**Work to be completed**
Read through the lines below and copy the ones holding the string "with".

[Stored data]
*-*-*

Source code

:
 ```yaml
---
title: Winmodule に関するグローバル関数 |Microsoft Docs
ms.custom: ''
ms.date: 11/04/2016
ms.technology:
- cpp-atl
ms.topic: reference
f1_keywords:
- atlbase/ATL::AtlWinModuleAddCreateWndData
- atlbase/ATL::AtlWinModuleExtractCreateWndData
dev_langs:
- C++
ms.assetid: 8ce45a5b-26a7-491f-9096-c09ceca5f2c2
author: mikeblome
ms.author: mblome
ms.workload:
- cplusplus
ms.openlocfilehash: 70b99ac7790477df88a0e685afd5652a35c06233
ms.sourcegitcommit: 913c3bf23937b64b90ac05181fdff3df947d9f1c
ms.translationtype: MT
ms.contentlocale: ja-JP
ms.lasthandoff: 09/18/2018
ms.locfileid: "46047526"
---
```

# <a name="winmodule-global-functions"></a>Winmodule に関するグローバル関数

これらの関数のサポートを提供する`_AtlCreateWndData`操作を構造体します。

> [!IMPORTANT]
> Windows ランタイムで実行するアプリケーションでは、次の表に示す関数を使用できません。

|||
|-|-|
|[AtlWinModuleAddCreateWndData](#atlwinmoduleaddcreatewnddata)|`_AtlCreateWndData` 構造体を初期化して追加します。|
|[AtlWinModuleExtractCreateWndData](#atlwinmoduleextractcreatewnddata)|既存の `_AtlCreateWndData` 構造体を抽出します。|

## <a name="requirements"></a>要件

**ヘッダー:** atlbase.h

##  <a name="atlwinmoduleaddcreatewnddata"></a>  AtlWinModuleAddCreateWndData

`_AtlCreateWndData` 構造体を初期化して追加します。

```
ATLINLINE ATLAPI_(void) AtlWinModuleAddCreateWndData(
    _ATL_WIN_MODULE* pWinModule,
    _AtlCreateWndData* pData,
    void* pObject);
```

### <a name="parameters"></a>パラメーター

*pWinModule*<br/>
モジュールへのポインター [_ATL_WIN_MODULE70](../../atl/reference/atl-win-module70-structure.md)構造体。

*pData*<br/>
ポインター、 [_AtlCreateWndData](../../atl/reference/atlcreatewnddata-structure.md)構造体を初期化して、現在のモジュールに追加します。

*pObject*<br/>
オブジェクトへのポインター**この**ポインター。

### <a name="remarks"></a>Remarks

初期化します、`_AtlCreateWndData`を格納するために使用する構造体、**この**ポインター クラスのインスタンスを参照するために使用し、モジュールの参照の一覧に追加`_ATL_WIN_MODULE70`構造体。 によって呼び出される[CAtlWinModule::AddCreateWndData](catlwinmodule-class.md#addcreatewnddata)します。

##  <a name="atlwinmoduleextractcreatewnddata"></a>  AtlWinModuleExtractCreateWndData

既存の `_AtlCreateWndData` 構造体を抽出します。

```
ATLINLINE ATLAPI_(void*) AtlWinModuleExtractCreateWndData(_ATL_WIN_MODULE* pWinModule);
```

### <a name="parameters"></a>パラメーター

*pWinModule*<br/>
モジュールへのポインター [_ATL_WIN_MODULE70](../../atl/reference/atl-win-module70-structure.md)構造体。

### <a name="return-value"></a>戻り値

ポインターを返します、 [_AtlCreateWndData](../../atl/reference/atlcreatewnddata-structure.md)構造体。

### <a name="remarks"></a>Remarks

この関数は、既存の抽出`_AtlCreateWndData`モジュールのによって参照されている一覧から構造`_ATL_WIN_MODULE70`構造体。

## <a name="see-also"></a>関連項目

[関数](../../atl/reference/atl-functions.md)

*-*-*

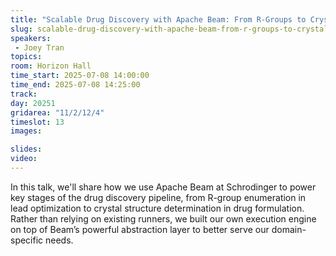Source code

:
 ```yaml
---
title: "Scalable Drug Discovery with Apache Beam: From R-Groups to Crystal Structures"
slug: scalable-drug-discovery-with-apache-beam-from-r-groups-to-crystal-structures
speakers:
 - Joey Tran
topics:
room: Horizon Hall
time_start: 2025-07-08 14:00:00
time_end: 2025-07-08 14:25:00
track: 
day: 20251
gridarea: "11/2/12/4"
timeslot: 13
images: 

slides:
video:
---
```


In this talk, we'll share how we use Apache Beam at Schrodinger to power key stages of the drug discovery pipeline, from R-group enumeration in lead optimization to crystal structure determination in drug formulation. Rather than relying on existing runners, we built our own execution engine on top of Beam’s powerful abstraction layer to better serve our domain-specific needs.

*-*-*

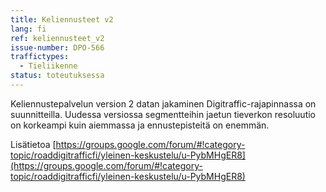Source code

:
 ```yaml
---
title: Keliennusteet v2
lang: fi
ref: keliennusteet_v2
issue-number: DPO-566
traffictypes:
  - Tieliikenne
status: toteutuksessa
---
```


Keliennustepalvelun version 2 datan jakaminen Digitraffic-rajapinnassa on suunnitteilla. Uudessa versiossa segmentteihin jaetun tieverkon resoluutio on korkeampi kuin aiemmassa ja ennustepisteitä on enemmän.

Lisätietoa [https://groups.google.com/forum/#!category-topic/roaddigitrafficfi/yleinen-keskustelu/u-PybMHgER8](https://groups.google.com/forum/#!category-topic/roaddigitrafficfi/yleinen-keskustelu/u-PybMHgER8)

*-*-*

**Response**
title: "Scalable Drug Discovery with Apache Beam: From R-Groups to Crystal Structures"
slug: scalable-drug-discovery-with-apache-beam-from-r-groups-to-crystal-structures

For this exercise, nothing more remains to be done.